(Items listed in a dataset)

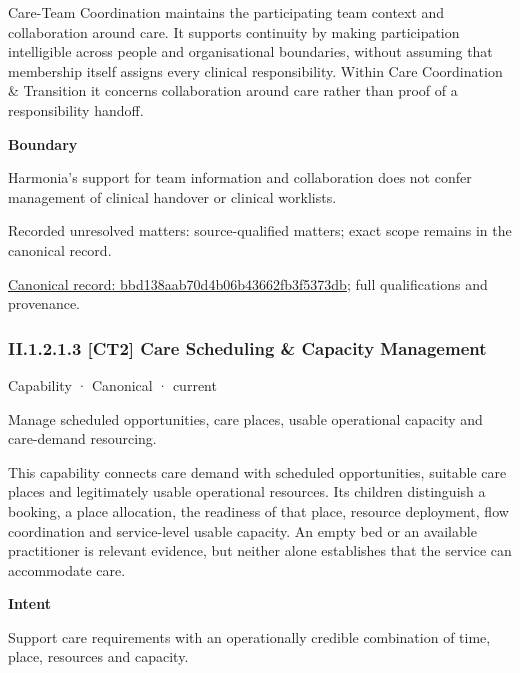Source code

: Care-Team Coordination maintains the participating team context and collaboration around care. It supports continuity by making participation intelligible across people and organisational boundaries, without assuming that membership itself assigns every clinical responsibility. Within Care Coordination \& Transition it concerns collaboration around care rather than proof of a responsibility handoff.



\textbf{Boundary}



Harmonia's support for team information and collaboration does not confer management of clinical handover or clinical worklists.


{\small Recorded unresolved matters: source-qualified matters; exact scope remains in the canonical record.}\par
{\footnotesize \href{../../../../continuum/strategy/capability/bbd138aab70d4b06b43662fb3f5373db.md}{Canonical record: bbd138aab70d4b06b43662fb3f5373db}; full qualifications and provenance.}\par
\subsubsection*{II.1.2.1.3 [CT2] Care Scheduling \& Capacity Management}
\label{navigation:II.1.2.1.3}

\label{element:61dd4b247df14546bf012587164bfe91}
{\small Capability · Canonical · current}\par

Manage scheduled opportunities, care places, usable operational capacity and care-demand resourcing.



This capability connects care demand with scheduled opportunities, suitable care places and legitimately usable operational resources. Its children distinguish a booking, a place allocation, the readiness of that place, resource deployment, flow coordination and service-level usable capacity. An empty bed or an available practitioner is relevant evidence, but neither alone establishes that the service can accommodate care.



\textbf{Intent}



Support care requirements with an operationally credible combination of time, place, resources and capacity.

-- PROMPT --
Going through the entries above line by line, work out how many lines include the word "label". Only the number is required.

-- RESULT OF THE TASK --
2